> _DATASET RECORDS_

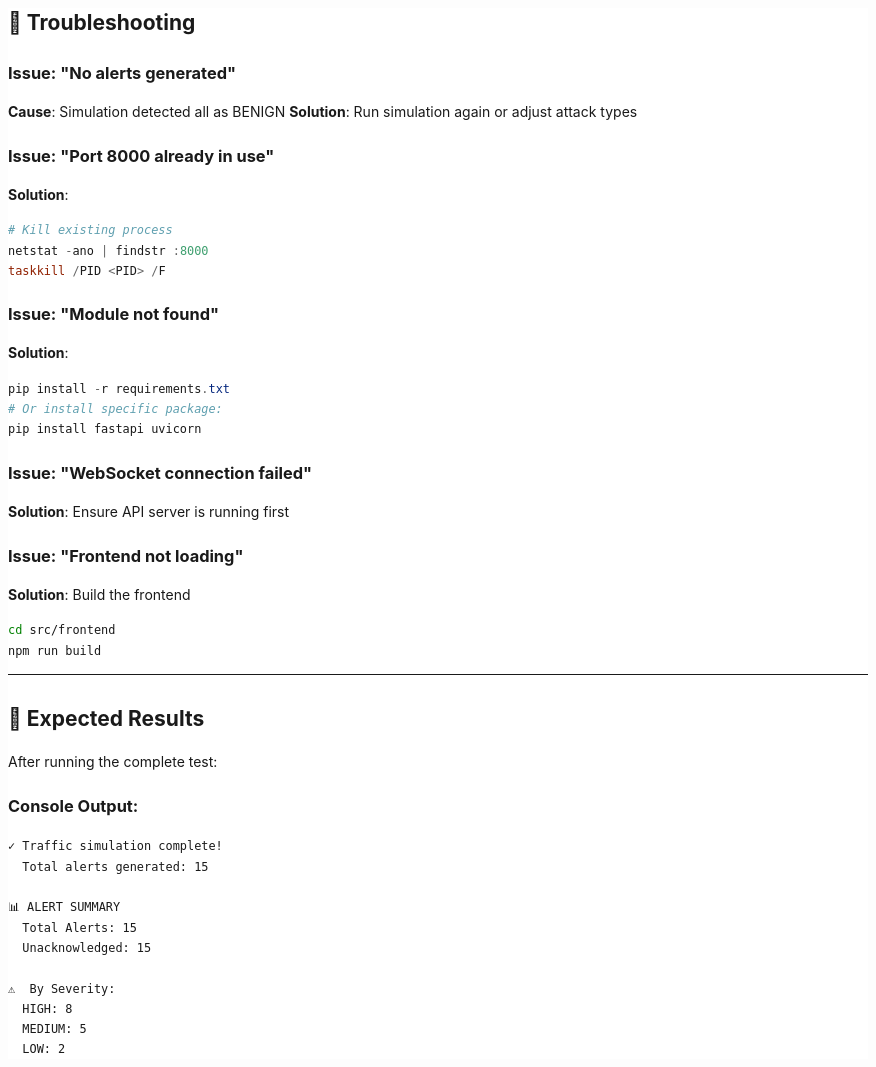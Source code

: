 
## 🐛 Troubleshooting

### Issue: "No alerts generated"
**Cause**: Simulation detected all as BENIGN
**Solution**: Run simulation again or adjust attack types

### Issue: "Port 8000 already in use"
**Solution**:
```powershell
# Kill existing process
netstat -ano | findstr :8000
taskkill /PID <PID> /F
```

### Issue: "Module not found"
**Solution**:
```powershell
pip install -r requirements.txt
# Or install specific package:
pip install fastapi uvicorn
```

### Issue: "WebSocket connection failed"
**Solution**: Ensure API server is running first

### Issue: "Frontend not loading"
**Solution**: Build the frontend
```bash
cd src/frontend
npm run build
```

---

## 🎯 Expected Results

After running the complete test:

### Console Output:
```
✓ Traffic simulation complete!
  Total alerts generated: 15

📊 ALERT SUMMARY
  Total Alerts: 15
  Unacknowledged: 15

⚠️  By Severity:
  HIGH: 8
  MEDIUM: 5
  LOW: 2
```
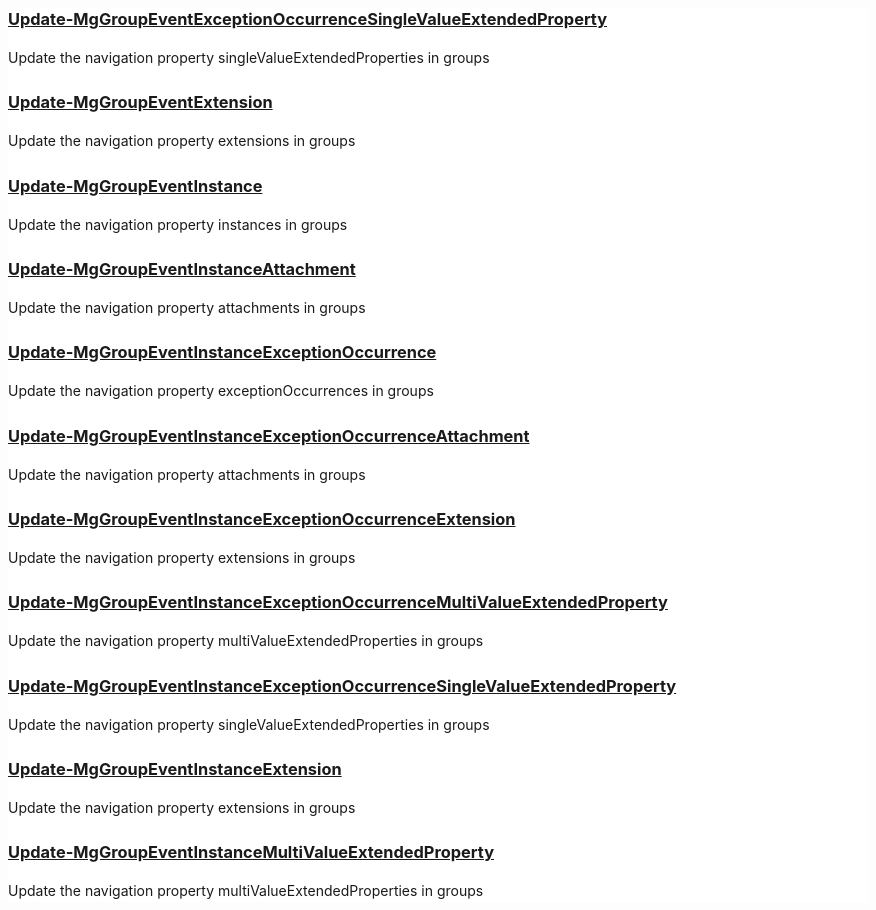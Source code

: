 ### [Update-MgGroupEventExceptionOccurrenceSingleValueExtendedProperty](Update-MgGroupEventExceptionOccurrenceSingleValueExtendedProperty.md)
Update the navigation property singleValueExtendedProperties in groups

### [Update-MgGroupEventExtension](Update-MgGroupEventExtension.md)
Update the navigation property extensions in groups

### [Update-MgGroupEventInstance](Update-MgGroupEventInstance.md)
Update the navigation property instances in groups

### [Update-MgGroupEventInstanceAttachment](Update-MgGroupEventInstanceAttachment.md)
Update the navigation property attachments in groups

### [Update-MgGroupEventInstanceExceptionOccurrence](Update-MgGroupEventInstanceExceptionOccurrence.md)
Update the navigation property exceptionOccurrences in groups

### [Update-MgGroupEventInstanceExceptionOccurrenceAttachment](Update-MgGroupEventInstanceExceptionOccurrenceAttachment.md)
Update the navigation property attachments in groups

### [Update-MgGroupEventInstanceExceptionOccurrenceExtension](Update-MgGroupEventInstanceExceptionOccurrenceExtension.md)
Update the navigation property extensions in groups

### [Update-MgGroupEventInstanceExceptionOccurrenceMultiValueExtendedProperty](Update-MgGroupEventInstanceExceptionOccurrenceMultiValueExtendedProperty.md)
Update the navigation property multiValueExtendedProperties in groups

### [Update-MgGroupEventInstanceExceptionOccurrenceSingleValueExtendedProperty](Update-MgGroupEventInstanceExceptionOccurrenceSingleValueExtendedProperty.md)
Update the navigation property singleValueExtendedProperties in groups

### [Update-MgGroupEventInstanceExtension](Update-MgGroupEventInstanceExtension.md)
Update the navigation property extensions in groups

### [Update-MgGroupEventInstanceMultiValueExtendedProperty](Update-MgGroupEventInstanceMultiValueExtendedProperty.md)
Update the navigation property multiValueExtendedProperties in groups
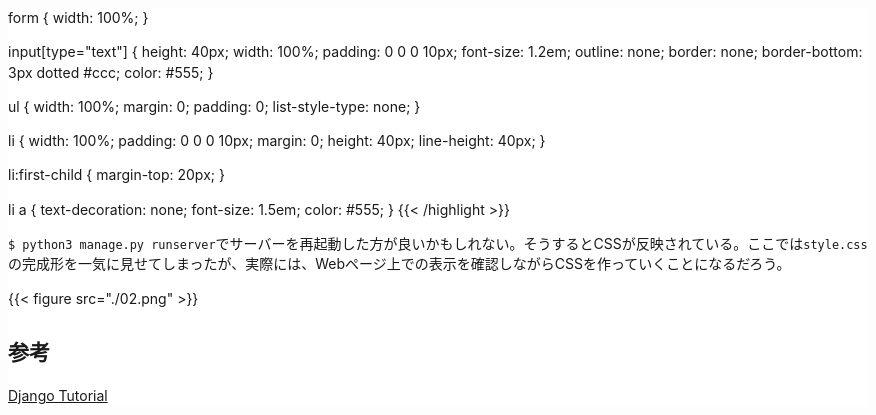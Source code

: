 form {
  width: 100%;
}

input[type="text"] {
  height: 40px;
  width: 100%;
  padding: 0 0 0 10px;
  font-size: 1.2em;
  outline: none;
  border: none;
  border-bottom: 3px dotted #ccc;
  color: #555;
}

ul {
  width: 100%;
  margin: 0;
  padding: 0;
  list-style-type: none;
}

li {
  width: 100%;
  padding: 0 0 0 10px;
  margin: 0;
  height: 40px;
  line-height: 40px;
}

li:first-child {
  margin-top: 20px;
}

li a {
  text-decoration: none;
  font-size: 1.5em;
  color: #555;
}
{{< /highlight >}}

`$ python3 manage.py runserver`でサーバーを再起動した方が良いかもしれない。そうするとCSSが反映されている。ここでは`style.css`の完成形を一気に見せてしまったが、実際には、Webページ上での表示を確認しながらCSSを作っていくことになるだろう。

{{< figure src="./02.png" >}}


## 参考

[Django Tutorial](https://docs.djangoproject.com/ja/2.2/intro/)
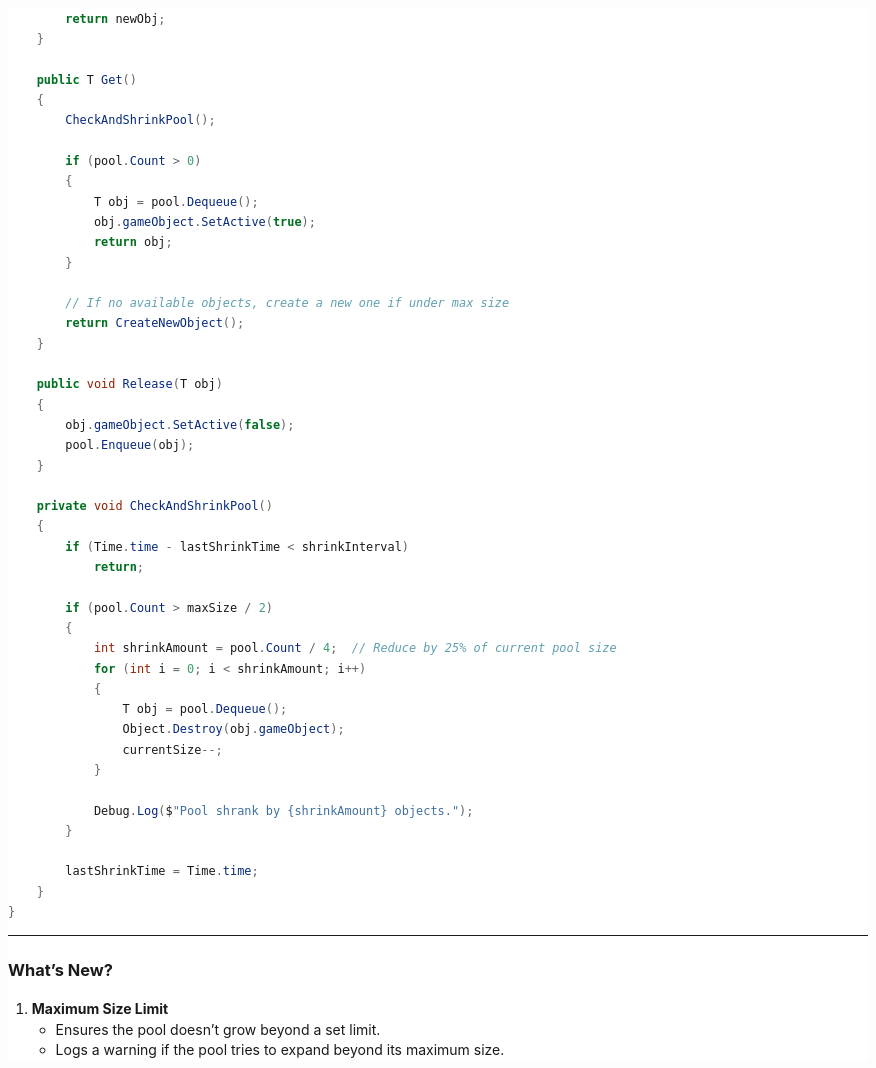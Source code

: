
 ```csharp
        return newObj;
    }

    public T Get()
    {
        CheckAndShrinkPool();

        if (pool.Count > 0)
        {
            T obj = pool.Dequeue();
            obj.gameObject.SetActive(true);
            return obj;
        }

        // If no available objects, create a new one if under max size
        return CreateNewObject();
    }

    public void Release(T obj)
    {
        obj.gameObject.SetActive(false);
        pool.Enqueue(obj);
    }

    private void CheckAndShrinkPool()
    {
        if (Time.time - lastShrinkTime < shrinkInterval)
            return;

        if (pool.Count > maxSize / 2)
        {
            int shrinkAmount = pool.Count / 4;  // Reduce by 25% of current pool size
            for (int i = 0; i < shrinkAmount; i++)
            {
                T obj = pool.Dequeue();
                Object.Destroy(obj.gameObject);
                currentSize--;
            }

            Debug.Log($"Pool shrank by {shrinkAmount} objects.");
        }

        lastShrinkTime = Time.time;
    }
}
```

---

### **What’s New?**
1. **Maximum Size Limit**  
   - Ensures the pool doesn’t grow beyond a set limit.  
   - Logs a warning if the pool tries to expand beyond its maximum size.  
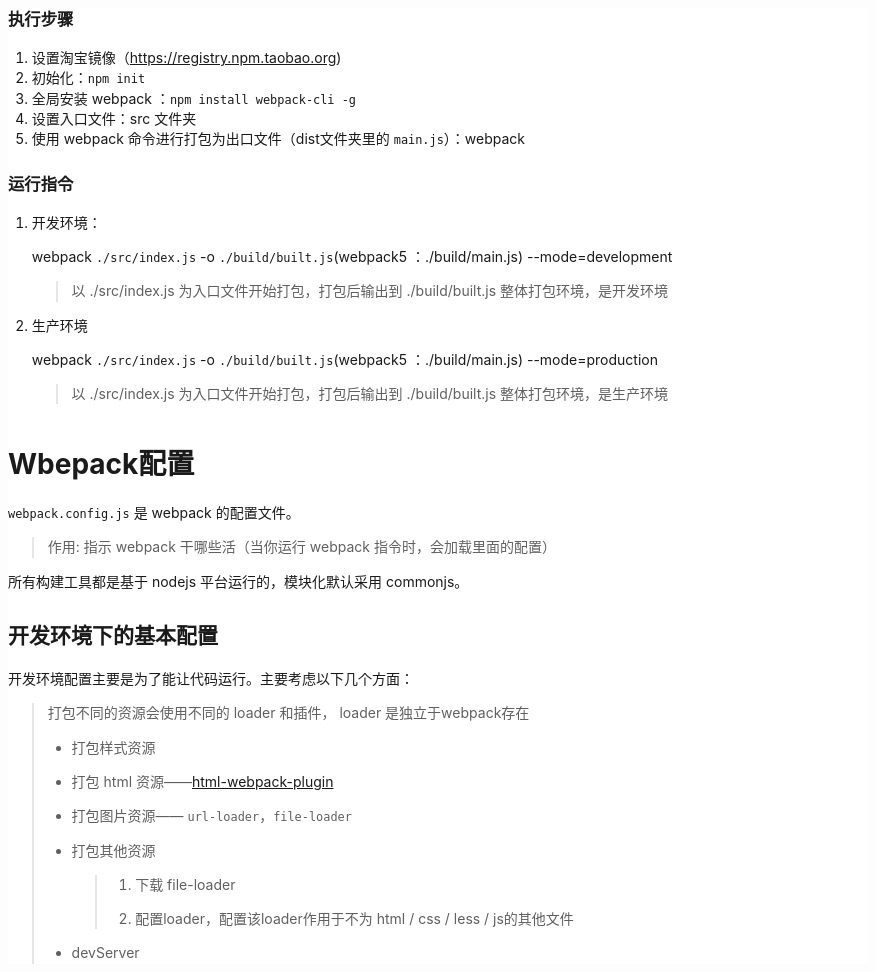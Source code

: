 

### 执行步骤

1. 设置淘宝镜像（https://registry.npm.taobao.org)
2. 初始化：`npm init`
3. 全局安装 webpack ：`npm install webpack-cli -g`
4. 设置入口文件：src 文件夹
5. 使用 webpack 命令进行打包为出口文件（dist文件夹里的 `main.js`）：webpack



### 运行指令

1. 开发环境：

   webpack  `./src/index.js`  -o  `./build/built.js`(webpack5 ：./build/main.js)  --mode=development

   > 以 ./src/index.js 为入口文件开始打包，打包后输出到 ./build/built.js 整体打包环境，是开发环境

2. 生产环境

   webpack  `./src/index.js`  -o  `./build/built.js`(webpack5 ：./build/main.js)  --mode=production
   
   > 以 ./src/index.js 为入口文件开始打包，打包后输出到 ./build/built.js 整体打包环境，是生产环境





# Wbepack配置

`webpack.config.js` 是 webpack 的配置文件。

> 作用: 指示 webpack 干哪些活（当你运行 webpack 指令时，会加载里面的配置）

所有构建工具都是基于 nodejs 平台运行的，模块化默认采用 commonjs。

## 开发环境下的基本配置

开发环境配置主要是为了能让代码运行。主要考虑以下几个方面：

> 打包不同的资源会使用不同的 loader 和插件， loader 是独立于webpack存在
>
> - 打包样式资源
>
> - 打包 html 资源——[html-webpack-plugin](https://www.cnblogs.com/wonyun/p/6030090.html)
>
> - 打包图片资源—— `url-loader`，`file-loader`
>
> - 打包其他资源
>
>   > 1. 下载 file-loader
>   >
>   > 2. 配置loader，配置该loader作用于不为 html / css / less / js的其他文件
>
> - devServer
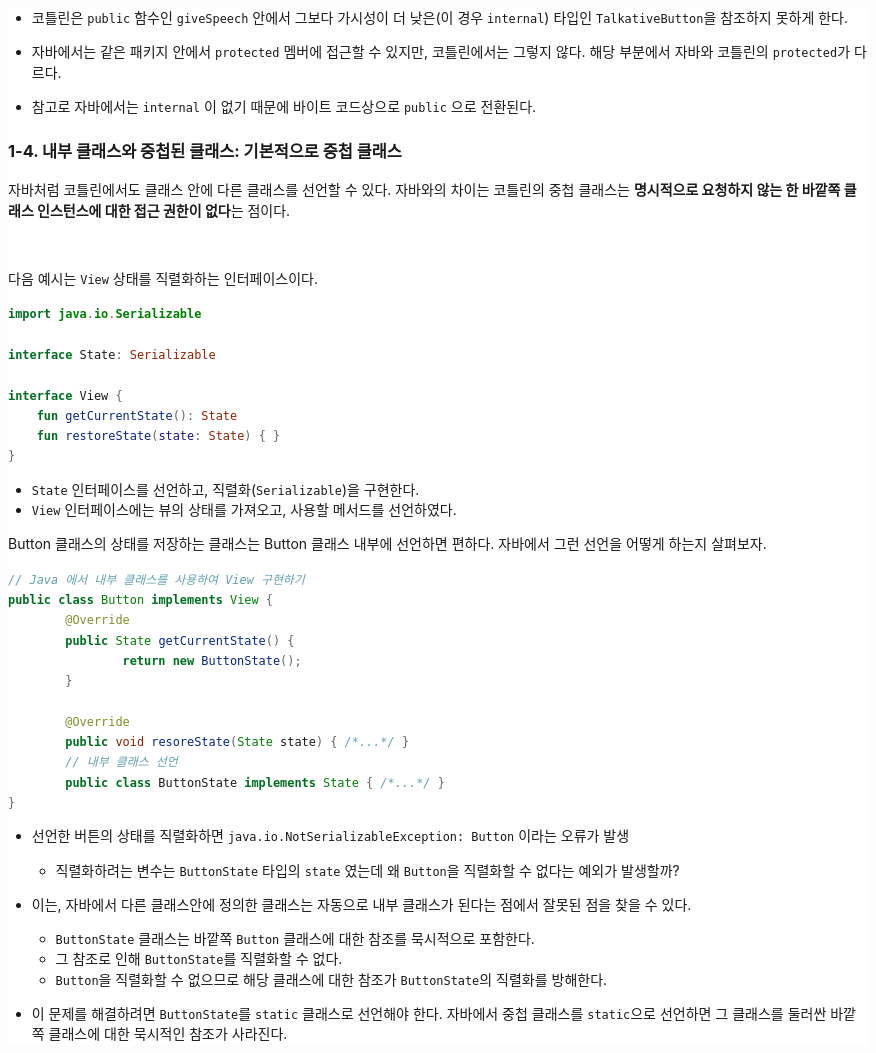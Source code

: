 - 코틀린은 `public` 함수인 `giveSpeech` 안에서 그보다 가시성이 더 낮은(이 경우 `internal`) 타입인 `TalkativeButton`을 참조하지 못하게 한다.

- 자바에서는 같은 패키지 안에서 `protected` 멤버에 접근할 수 있지만, 코틀린에서는 그렇지 않다. 해당 부분에서 자바와 코틀린의 `protected`가 다르다.
- 참고로 자바에서는 `internal` 이 없기 때문에 바이트 코드상으로 `public` 으로 전환된다.

### 1-4. 내부 클래스와 중첩된 클래스: 기본적으로 중첩 클래스

자바처럼 코틀린에서도 클래스 안에 다른 클래스를 선언할 수 있다.
자바와의 차이는 코틀린의 중첩 클래스는 **명시적으로 요청하지 않는 한 바깥쪽 클래스 인스턴스에 대한 접근 권한이 없다**는 점이다.

<br>

다음 예시는 `View` 상태를 직렬화하는 인터페이스이다.

```kotlin
import java.io.Serializable

interface State: Serializable

interface View {
    fun getCurrentState(): State
    fun restoreState(state: State) { }
}
```

- `State` 인터페이스를 선언하고, 직렬화(`Serializable`)을 구현한다.
- `View` 인터페이스에는 뷰의 상태를 가져오고, 사용할 메서드를 선언하였다.

Button 클래스의 상태를 저장하는 클래스는 Button 클래스 내부에 선언하면 편하다. 자바에서 그런 선언을 어떻게 하는지 살펴보자.

```java
// Java 에서 내부 클래스를 사용하여 View 구현하기
public class Button implements View {
		@Override
		public State getCurrentState() {
				return new ButtonState();
		}

		@Override
		public void resoreState(State state) { /*...*/ }
        // 내부 클래스 선언
		public class ButtonState implements State { /*...*/ }
}
```

- 선언한 버튼의 상태를 직렬화하면 `java.io.NotSerializableException: Button` 이라는 오류가 발생
  - 직렬화하려는 변수는 `ButtonState` 타입의 `state` 였는데 왜 `Button`을 직렬화할 수 없다는 예외가 발생할까?
- 이는, 자바에서 다른 클래스안에 정의한 클래스는 자동으로 내부 클래스가 된다는 점에서 잘못된 점을 찾을 수 있다.

  - `ButtonState` 클래스는 바깥쪽 `Button` 클래스에 대한 참조를 묵시적으로 포함한다.
  - 그 참조로 인해 `ButtonState`를 직렬화할 수 없다.
  - `Button`을 직렬화할 수 없으므로 해당 클래스에 대한 참조가 `ButtonState`의 직렬화를 방해한다.

- 이 문제를 해결하려면 `ButtonState`를 `static` 클래스로 선언해야 한다. 자바에서 중첩 클래스를 `static`으로 선언하면 그 클래스를 둘러싼 바깥쪽 클래스에 대한 묵시적인 참조가 사라진다.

> _HOW TO COMPLETE THIS TASK_
Find each line in the records above that contains "objects", and copy it.

> _WRITTEN ANSWER_
        // If no available objects, create a new one if under max size
            Debug.Log($"Pool shrank by {shrinkAmount} objects.");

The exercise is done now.